In Chancellor Phillip’s Hammond’s first and ‘final’  autumn statement, he announced the borrowing would be £122 billion more than initially planned, and with the estimated cost of Brexit sitting at £58 billion it the economic forecast is gloomy indeed.

Though these predications are astounding, they are not necessarily accurate reflections of for the real economy. SMEs operate on a much smaller scale than the big businesses in the UK, and operate below the grade of macro-economic policy.

Additionally, to lessen Brexit anxiety, Hammond put forth several autumn initiatives that are great news for entrepreneurs. As the UK is contentedly one of the most entrepreneurial nations in the world, the incentives set certainly lay the foundation for SMEs to prosper.

With the dedication of £400 million for the British Business Bank, which is anticipated to be matched further by private investment, Hammond is looking to unlock £1 billion in investments for innovative firms to start scaling up.

As it stands, and has been previously highlight by Sherry Couti’s report, there’s a ‘scale-up’ gap for small businesses who are on the precipice of expansion but cannot quite make the jump without some additional support. Two years the number of businesses employing 250 or more employees was failing. An RBS analysis stated that by closing this ‘gap’ 238,000 extra jobs could stand to be created – providing a economy-stimulating £38 billion in turnover within three years.

Furthermore, Hammond has stated a commitment for the government to explore options for levying tax credits on above-the-line Research and Development investments.
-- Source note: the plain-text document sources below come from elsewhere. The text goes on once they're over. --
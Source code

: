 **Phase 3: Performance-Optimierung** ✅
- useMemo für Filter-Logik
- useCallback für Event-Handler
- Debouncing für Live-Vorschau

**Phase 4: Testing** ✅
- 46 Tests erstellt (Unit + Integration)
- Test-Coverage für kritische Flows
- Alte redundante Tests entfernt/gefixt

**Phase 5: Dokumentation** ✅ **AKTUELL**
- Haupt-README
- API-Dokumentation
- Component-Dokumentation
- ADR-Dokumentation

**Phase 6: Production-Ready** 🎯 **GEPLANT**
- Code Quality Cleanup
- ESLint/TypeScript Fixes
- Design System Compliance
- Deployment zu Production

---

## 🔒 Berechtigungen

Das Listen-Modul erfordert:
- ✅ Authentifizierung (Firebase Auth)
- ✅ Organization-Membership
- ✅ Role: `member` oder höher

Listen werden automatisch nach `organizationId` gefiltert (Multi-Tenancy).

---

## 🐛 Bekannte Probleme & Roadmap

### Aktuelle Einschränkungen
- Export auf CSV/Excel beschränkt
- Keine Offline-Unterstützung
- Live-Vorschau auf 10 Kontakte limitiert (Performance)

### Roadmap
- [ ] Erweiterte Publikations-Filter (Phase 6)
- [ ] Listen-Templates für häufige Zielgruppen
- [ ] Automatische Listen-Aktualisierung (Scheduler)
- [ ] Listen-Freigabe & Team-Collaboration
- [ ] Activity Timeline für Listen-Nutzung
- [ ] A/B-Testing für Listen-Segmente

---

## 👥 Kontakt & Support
This will provide encouragement for small and medium businesses to strive to keep ahead of the competition – an essential condition for the economy to prosper.

While Brexit, and withdrawal of our existing international trading relationships, has stirred concerns around business’ export market, the Chancellor is permitting UK Export Finance – to double its risk allowance to £5 billion – meaning that traders conducting overseas deals with have a larger safety net beneath them. The move should ease fears that Brexit will discourage exports and overseas trading, and if anything will encourage more businesses to plans for trading in new markets.
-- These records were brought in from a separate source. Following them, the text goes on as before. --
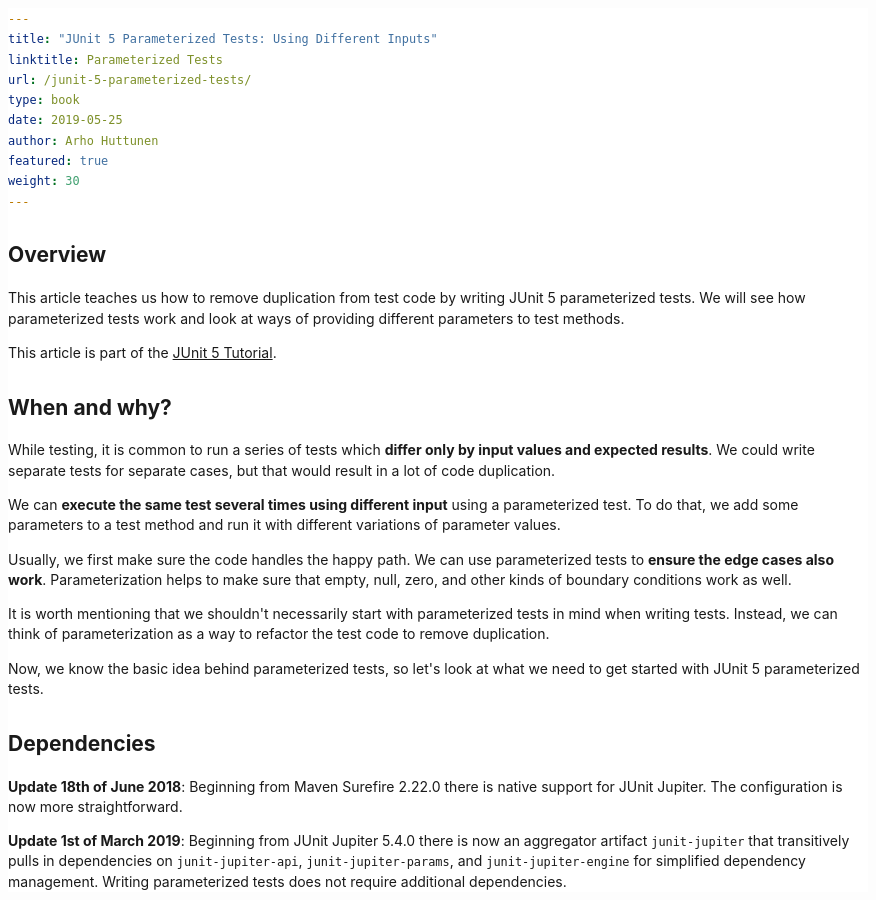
 ```yaml
---
title: "JUnit 5 Parameterized Tests: Using Different Inputs"
linktitle: Parameterized Tests
url: /junit-5-parameterized-tests/
type: book
date: 2019-05-25
author: Arho Huttunen
featured: true
weight: 30
---
```


## Overview

This article teaches us how to remove duplication from test code by writing JUnit 5 parameterized tests.
We will see how parameterized tests work and look at ways of providing different parameters to test methods.

This article is part of the [JUnit 5 Tutorial](/junit-5-tutorial).

## When and why?

While testing, it is common to run a series of tests which **differ only by input values and expected results**.
We could write separate tests for separate cases, but that would result in a lot of code duplication.

We can **execute the same test several times using different input** using a parameterized test.
To do that, we add some parameters to a test method and run it with different variations of parameter values.

Usually, we first make sure the code handles the happy path.
We can use parameterized tests to **ensure the edge cases also work**.
Parameterization helps to make sure that empty, null, zero, and other kinds of boundary conditions work as well.

It is worth mentioning that we shouldn't necessarily start with parameterized tests in mind when writing tests.
Instead, we can think of parameterization as a way to refactor the test code to remove duplication.

Now, we know the basic idea behind parameterized tests, so let's look at what we need to get started with JUnit 5 parameterized tests.

## Dependencies

**Update 18th of June 2018**: Beginning from Maven Surefire 2.22.0 there is native support for JUnit Jupiter.
The configuration is now more straightforward.

**Update 1st of March 2019**: Beginning from JUnit Jupiter 5.4.0 there is now an aggregator artifact `junit-jupiter` that transitively pulls in dependencies on `junit-jupiter-api`, `junit-jupiter-params`, and `junit-jupiter-engine` for simplified dependency management.
Writing parameterized tests does not require additional dependencies.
In terms of technology, those businesses that struggle with poor internet speeds and connectivity, will celebrate the plans to commit £1 billion to a series of measures that will connect more of the UK up to fiber internet, and will open the door to the impending 5G data network.

There has been a £100 million allocation to Innovate UK, an organisation that supports innovative businesses, and has already helped over 7,600 organisations with projects that are estimated to have added more than £11.5 billion to the UK economy and created 55,000 new jobs. There’s also an extra £500,000 set aside to support specialist fintech businesses.
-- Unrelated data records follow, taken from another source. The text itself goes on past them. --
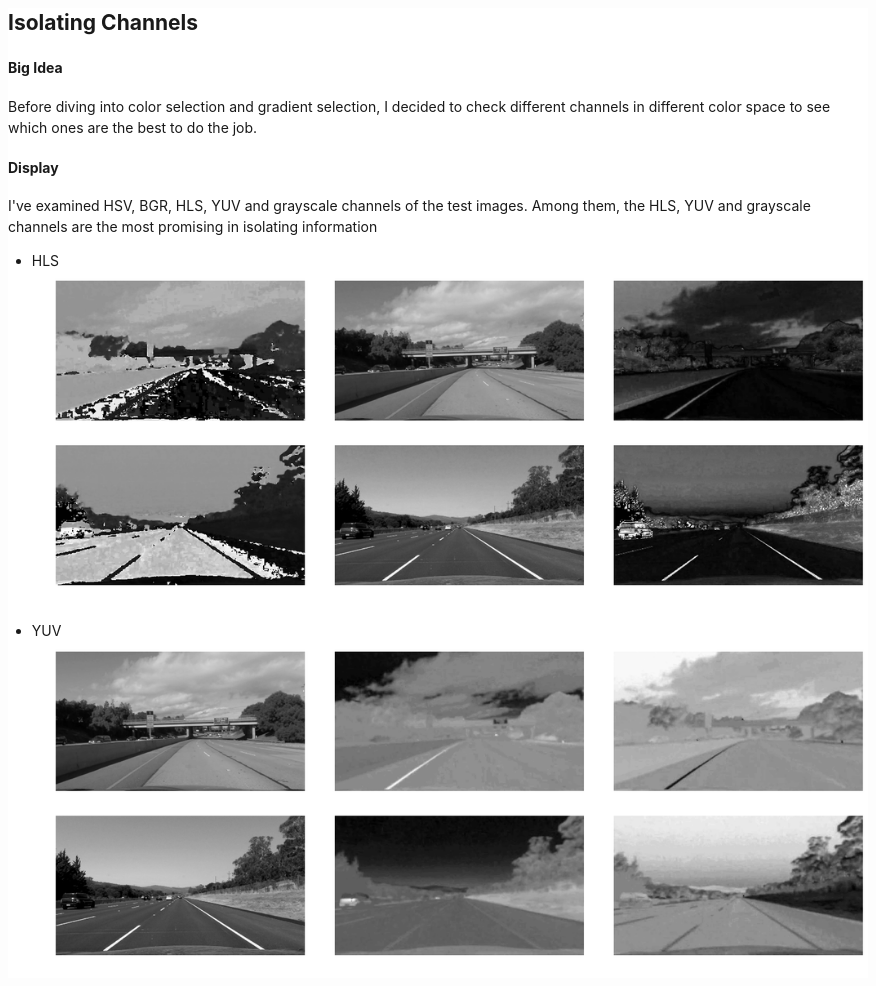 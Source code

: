 
## Isolating Channels

#### Big Idea
Before diving into color selection and gradient selection, I decided to check different channels in different color space to see which ones are the best to do the job.



#### Display
I've examined HSV, BGR, HLS, YUV and grayscale channels of the test images. Among them, the HLS, YUV and grayscale channels are the most promising in isolating information

* HLS
![png](./writeup/output_18_0.png)



* YUV
![png](./writeup/output_19_0.png)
Brexit is certainly a tough pill to swallow, especially if you voted to remain. It’s no secret that the UK will not get everything it wants, especially in regard to free trade and immigration. However, it’s most likely that the main compromise will be financial, an ongoing financial contribution that is, in order to reap similar benefits that have now from the EU.

It’s important to look ahead and to not lose confidence that UK businesses will prosper in an independent UK. Perhaps one of the worst-case scenarios will be if the EU members decide to put steep taxes on the imports of their products, but in this case we can always look elsewhere, perhaps even to the United States.

The UK is ranked as seventeenth by World Bank as one of the easier countries for starting a business, and this is probably helped by the fact that we have a lower tax bracket for corporations.

Despite the upcoming challenges, businesses should be able to thrive with the right mindset and by taking advantage of these new incentives on offer. We are an entrepreneurial national,  and should have no fear that we can overcome the Brexit speed-bump; and with the recent changes that Hammond laid out in the Autumn Statement there are many good reasons why British business will survive.